══ THE DATA ══

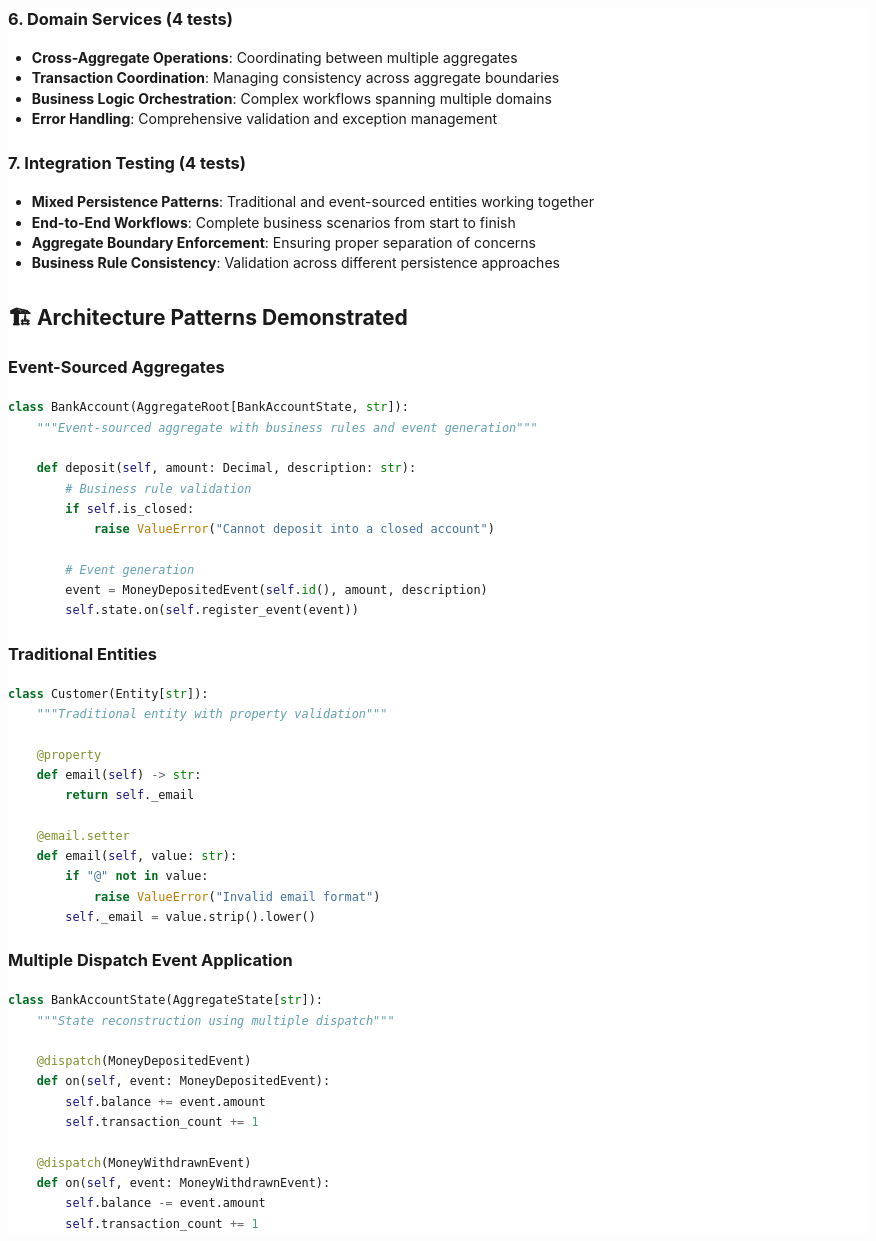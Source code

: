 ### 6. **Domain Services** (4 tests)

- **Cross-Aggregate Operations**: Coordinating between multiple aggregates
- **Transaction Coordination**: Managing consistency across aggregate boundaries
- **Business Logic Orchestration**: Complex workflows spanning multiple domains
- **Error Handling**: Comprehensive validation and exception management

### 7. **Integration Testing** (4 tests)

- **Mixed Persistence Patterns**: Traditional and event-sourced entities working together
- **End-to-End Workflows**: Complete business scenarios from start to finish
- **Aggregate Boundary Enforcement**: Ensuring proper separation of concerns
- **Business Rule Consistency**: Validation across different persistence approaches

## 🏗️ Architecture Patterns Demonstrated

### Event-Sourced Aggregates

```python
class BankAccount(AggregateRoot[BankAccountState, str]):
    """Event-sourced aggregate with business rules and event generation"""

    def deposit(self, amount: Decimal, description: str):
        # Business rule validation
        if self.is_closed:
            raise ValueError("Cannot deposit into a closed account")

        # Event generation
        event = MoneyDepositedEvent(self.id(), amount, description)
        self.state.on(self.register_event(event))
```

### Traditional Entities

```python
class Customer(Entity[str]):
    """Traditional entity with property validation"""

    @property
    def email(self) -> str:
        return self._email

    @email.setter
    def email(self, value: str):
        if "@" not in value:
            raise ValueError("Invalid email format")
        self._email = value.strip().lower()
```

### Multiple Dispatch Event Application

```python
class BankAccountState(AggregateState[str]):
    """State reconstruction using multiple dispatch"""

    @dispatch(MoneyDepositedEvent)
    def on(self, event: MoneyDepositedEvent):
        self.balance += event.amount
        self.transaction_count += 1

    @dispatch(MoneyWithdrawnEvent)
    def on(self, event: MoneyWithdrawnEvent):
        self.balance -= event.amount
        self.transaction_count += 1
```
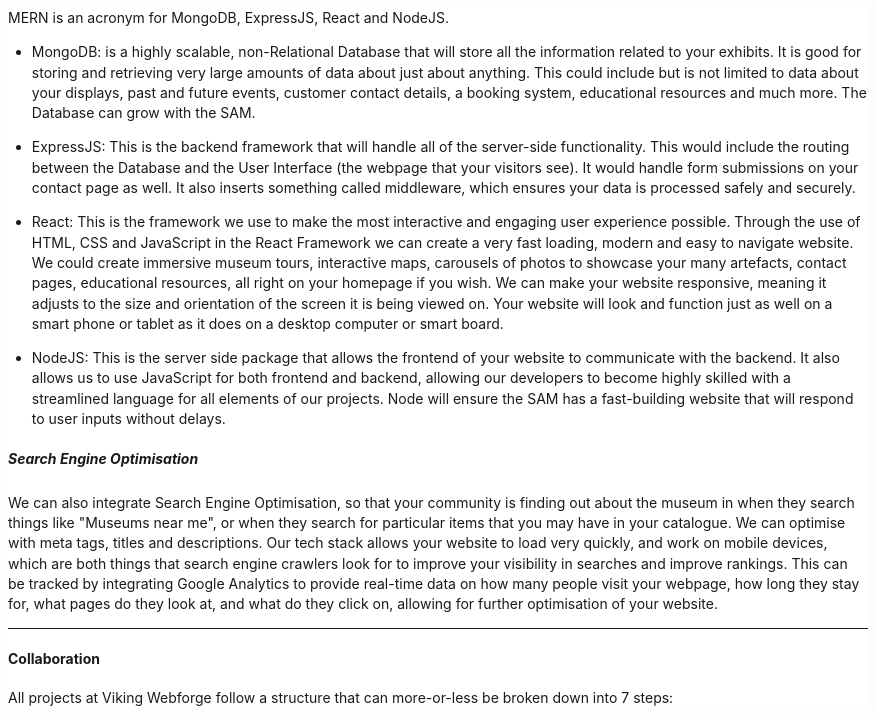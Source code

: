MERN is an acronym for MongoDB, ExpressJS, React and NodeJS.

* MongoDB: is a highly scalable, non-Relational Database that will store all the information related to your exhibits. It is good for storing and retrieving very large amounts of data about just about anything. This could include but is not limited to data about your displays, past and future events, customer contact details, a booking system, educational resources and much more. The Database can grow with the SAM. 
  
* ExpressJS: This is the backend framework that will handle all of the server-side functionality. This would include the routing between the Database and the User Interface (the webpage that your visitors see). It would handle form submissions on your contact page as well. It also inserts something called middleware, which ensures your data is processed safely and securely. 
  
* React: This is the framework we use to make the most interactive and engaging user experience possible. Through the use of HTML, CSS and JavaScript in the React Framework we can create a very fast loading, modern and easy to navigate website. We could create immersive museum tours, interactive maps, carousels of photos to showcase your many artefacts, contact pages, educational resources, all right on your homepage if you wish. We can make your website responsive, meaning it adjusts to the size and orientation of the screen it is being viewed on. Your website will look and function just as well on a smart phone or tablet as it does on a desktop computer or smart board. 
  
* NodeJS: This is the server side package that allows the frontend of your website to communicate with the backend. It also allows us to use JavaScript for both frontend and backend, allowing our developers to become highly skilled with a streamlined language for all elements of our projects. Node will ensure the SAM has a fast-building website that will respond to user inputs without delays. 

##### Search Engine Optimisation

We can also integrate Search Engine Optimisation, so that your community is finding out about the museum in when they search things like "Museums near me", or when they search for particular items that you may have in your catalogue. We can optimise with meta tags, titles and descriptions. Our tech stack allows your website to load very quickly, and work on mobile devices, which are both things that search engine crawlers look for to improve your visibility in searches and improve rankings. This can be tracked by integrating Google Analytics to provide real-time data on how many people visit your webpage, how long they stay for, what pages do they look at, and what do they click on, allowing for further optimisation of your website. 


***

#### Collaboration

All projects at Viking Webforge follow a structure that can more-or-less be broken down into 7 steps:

═══

▶ **WORK ITEM**:
Go through the entries and filter for lines holding the word "BankAccountState"; copy each match.

▶ **ANSWER SECTION**:
class BankAccount(AggregateRoot[BankAccountState, str]):
class BankAccountState(AggregateState[str]):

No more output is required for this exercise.